All the current debate is being reported in a context that assumes newspapers have engaged in honest, decent and lawful behaviour:- ferreting out details, on principle, so to expose some great malfeasance. Such a claim is absolute rubbish. As I said in a previous blog: the more celebrities bonk, the more these newspapers bank.
These are the ignored, uncomfortable truths that should lie at the heart of the current "freedom of the press" debate.
References: my previous blogs (below) will lead to all the legal references you need in relation to this case.
The last two articles on injuctions highlight some home truths relating to the protection of personal data within the legal arena, but in their focus seem too tight to allow full consideration of the issues, as you appear to have recognised, and somewhat corrected in the second article.

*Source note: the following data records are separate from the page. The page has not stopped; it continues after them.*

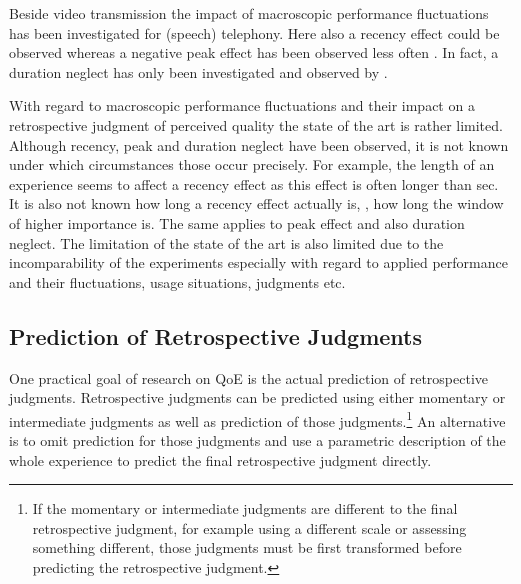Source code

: Beside video transmission the impact of macroscopic performance fluctuations has been investigated for (speech) telephony. %
Here also a recency effect could be observed \citep[\cf,][]{rosenbluth_testing_1998, hamberg_time-varying_1999, gros_instantaneous_2001, gros_effects_2004, belmudez_assessment_2014, weiss_modeling_2009, lewcio_management_2012} whereas a negative peak effect has been observed less often \citep{weiss_modeling_2009, belmudez_assessment_2014, lewcio_management_2012}.
In fact, a duration neglect has only been investigated and observed by \citet{rosenbluth_testing_1998}.

With regard to macroscopic performance fluctuations and their impact on a retrospective judgment of perceived quality the state of the art is rather limited.
Although recency, peak and duration neglect have been observed, it is not known under which circumstances those occur precisely.
For example, the length of an experience seems to affect a recency effect as this effect is often longer than \unit[30]{sec}.
It is also not known how long a recency effect actually is, \ie, how long the window of higher importance is.
The same applies to peak effect and also duration neglect.
The limitation of the state of the art is also limited due to the incomparability of the experiments especially with regard to applied performance and their fluctuations, usage situations, judgments etc.


\subsection{Prediction of Retrospective Judgments}
One practical goal of research on \ac{QoE} is the actual prediction of retrospective judgments.
Retrospective judgments can be predicted using either momentary or intermediate judgments as well as prediction of those judgments.\footnote{If the momentary or intermediate judgments are different to the final retrospective judgment, for example using a different scale or assessing something different, those judgments must be first transformed before predicting the retrospective judgment.}
An alternative is to omit prediction for those judgments and use a parametric description of the whole experience to predict the final retrospective judgment directly.


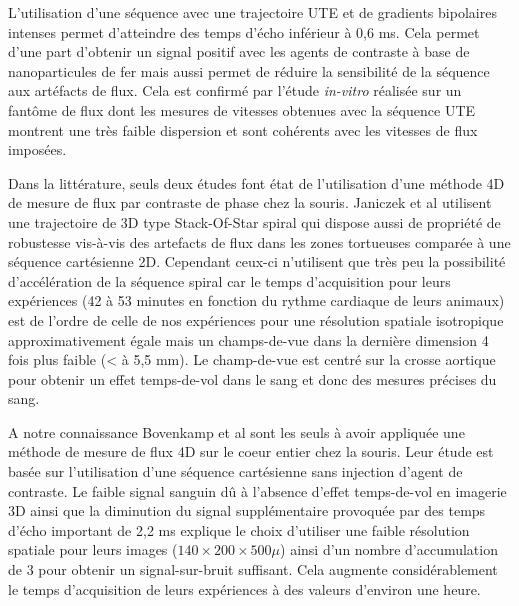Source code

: L'utilisation d'une séquence avec une trajectoire UTE et de gradients bipolaires intenses permet d'atteindre des temps d'écho inférieur à 0,6 ms. Cela permet d'une part d'obtenir un signal positif avec les agents de contraste à base de nanoparticules de fer mais aussi permet de réduire la sensibilité de la séquence aux artéfacts de flux. Cela est confirmé par l'étude \textit{in-vitro} réalisée sur un fantôme de flux dont les mesures de vitesses obtenues avec la séquence UTE montrent une très faible dispersion et sont cohérents avec les vitesses de flux imposées.

Dans la littérature, seuls deux études font état de l'utilisation d'une méthode 4D de mesure de flux par contraste de phase chez la souris. Janiczek et al \cite{Janiczek:2011qm} utilisent une trajectoire de 3D type Stack-Of-Star spiral qui dispose aussi de propriété de robustesse vis-à-vis des artefacts de flux dans les zones tortueuses comparée à une séquence cartésienne 2D. Cependant ceux-ci n'utilisent que très peu la possibilité d'accélération de la séquence spiral car le temps d'acquisition pour leurs expériences (42 à 53 minutes en fonction du rythme cardiaque de leurs animaux) est de l'ordre de celle de nos expériences pour une résolution spatiale isotropique approximativement égale mais un champs-de-vue dans la dernière dimension 4 fois plus faible (< à 5,5 mm). Le champ-de-vue est centré sur la crosse aortique pour obtenir un effet temps-de-vol dans le sang et donc des mesures précises du sang.

A notre connaissance Bovenkamp et al \cite{bovenkamp2014velocity} sont les seuls à avoir appliquée une méthode de mesure de flux 4D sur le coeur entier chez la souris. Leur étude est basée sur l'utilisation d'une séquence cartésienne sans injection d'agent de contraste. Le faible signal sanguin dû à l'absence d'effet temps-de-vol en imagerie 3D ainsi que la diminution du signal supplémentaire provoquée par des temps d'écho important de 2,2 ms explique le choix d'utiliser une faible résolution spatiale pour leurs images ($140 \times 200 \times 500 \mu$) ainsi d'un nombre d'accumulation de 3 pour obtenir un signal-sur-bruit suffisant. Cela augmente considérablement le temps d'acquisition de leurs expériences à des valeurs d'environ une heure.

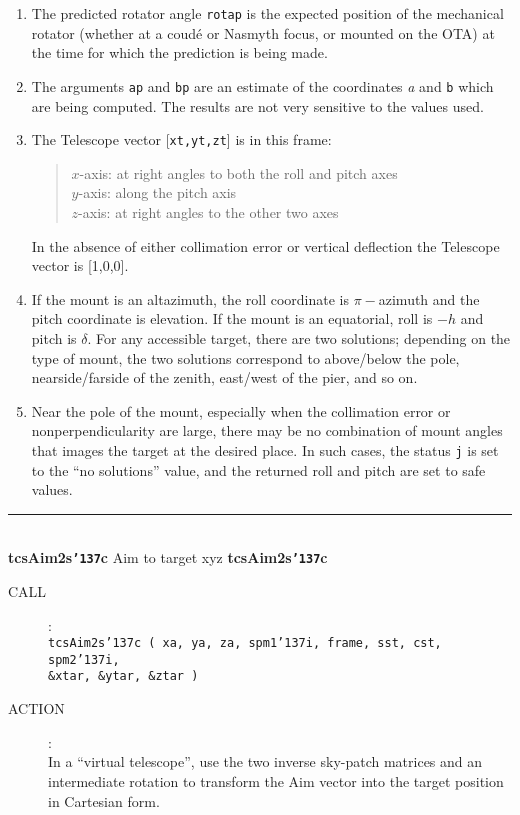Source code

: \documentclass[12pt,fleqn,twoside]{article}
\renewcommand{\_}{{\tt\char'137}}     %
\newcommand{\routine}[2]
{
  \newpage
  \rule{\textwidth}{0.3mm}\\ \nopagebreak
  {\Large {\bf #1} \hfill #2 \hfill {\bf #1}}
  \vspace{-1ex}
}
\newcommand{\call}[1]
{
  \goodbreak
  \begin{description}
    \item[CALL]: \\[0.5ex] \nopagebreak
        {\tt #1}
  \end{description}
  \vspace{-3ex}
}
\newcommand{\action}[1]
{
  \goodbreak
  \begin{description}
    \item[ACTION]: \\[0.5ex] \nopagebreak
        #1
  \end{description}
  \vspace{-3ex}
}
\begin{document}
{\begin{enumerate}
      In the present case, the encoder demands required to image the
      target at the specified pointing-origin are calculated, starting
      from the {\sc Aim} vector.
\item The predicted rotator angle {\tt rotap} is the expected position of
      the mechanical rotator (whether at a coud\'{e} or Nasmyth focus,
      or mounted on the OTA) at the time for which the prediction is
      being made.
\item The arguments {\tt ap} and {\tt bp} are an estimate of the
      coordinates {\it a} and {\tt b} which are being computed.  The
      results are not very sensitive to the values used.
\item The {\sc Telescope} vector [{\tt xt,yt,zt}] is in this frame:
      \begin{quote}
      $x$-axis:  at right angles to both the roll and pitch axes \\
      $y$-axis:  along the pitch axis \\
      $z$-axis:  at right angles to the other two axes
      \end{quote}
      In the absence of either collimation error or vertical deflection
      the {\sc Telescope} vector is [1,0,0].
\item If the mount is an altazimuth, the roll coordinate is $\pi-$azimuth
      and the pitch coordinate is elevation.  If the mount is an
      equatorial, roll is $-h$ and pitch is $\delta$.  For any
      accessible target, there are two solutions; depending on the type
      of mount, the two solutions correspond to above/below the pole,
      nearside/farside of the zenith, east/west of the pier, and so on.
\item Near the pole of the mount, especially when the collimation error
      or nonperpendicularity are large, there may be no combination of
      mount angles that images the target at the desired place.  In
      such cases, the status {\tt j} is set to the
      ``no solutions'' value, and
      the returned roll and pitch are set to safe values.
\end{enumerate}
}
\routine{tcsAim2s\_c}{{\sc Aim} to target xyz}
\label{tcsAim2s_c}
\call{tcsAim2s\_c ( xa, ya, za, spm1\_i, frame, sst, cst, spm2\_i, \\
      \hspace*{6em} \&xtar, \&ytar, \&ztar )}
\action{In a ``virtual telescope'', use the two inverse sky-patch
        matrices and an intermediate rotation to transform the
        {\sc Aim} vector into the target position in Cartesian form.}
\end{document}
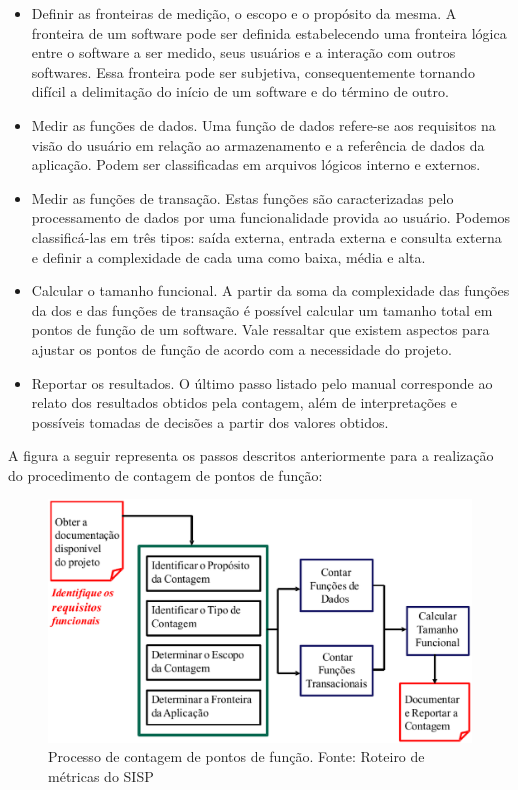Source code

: \begin{itemize}

\item Definir as fronteiras de medição, o escopo e o propósito da mesma. A fronteira de um software pode ser definida estabelecendo uma fronteira lógica entre o software a ser medido, seus usuários e a interação com outros softwares. Essa fronteira pode ser subjetiva, consequentemente tornando difícil a delimitação do início de um software e do término de outro.

\item Medir as funções de dados. Uma função de dados refere-se aos requisitos na visão do usuário em relação ao armazenamento e a referência de dados da aplicação. Podem ser classificadas em arquivos lógicos interno e externos.

\item Medir as funções de transação. Estas funções são caracterizadas pelo processamento de dados por uma funcionalidade provida ao usuário. Podemos classificá-las em três tipos: saída externa, entrada externa e consulta externa e definir a complexidade de cada uma como baixa, média e alta.

\item Calcular o tamanho funcional. A partir da soma da complexidade das funções da dos e das funções de transação é possível calcular um tamanho total em pontos de função de um software. Vale ressaltar que existem aspectos para ajustar os pontos de função de acordo com a necessidade do projeto.

\item Reportar os resultados. O último passo listado pelo manual corresponde ao relato dos resultados obtidos pela contagem, além de interpretações e possíveis tomadas de decisões a partir dos valores obtidos.

\end{itemize}

A figura a seguir representa os passos descritos anteriormente para a realização do procedimento de contagem de pontos de função:

\begin{figure}[h]
	\centering
	\label{fig01}
		\includegraphics[keepaspectratio=true,scale=0.4]{figuras/fig01.eps}
	\caption{Processo de contagem de pontos de função. Fonte: Roteiro de métricas do SISP}
\end{figure}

Because of those wider issues raised I would like to ask the following questions about possible interest considerations:-
1. Do legal regimes require a method for obtaining details of persons publishing items on the internet, or social networking sites, if they are to be able to function, and do they wish to function?
2. Is the Universal Declaration of Human Rights an issue at stake?
3. What assumptions necessarily exist to maintain the accepted focus regarding the twitter disclosures on this matter?
4. Which of all the parties involved is right or wrong in disclosing/attempting to hide information and why is that information being used in the way it is by the parties concerned? (Something the second blog item begins to consider.)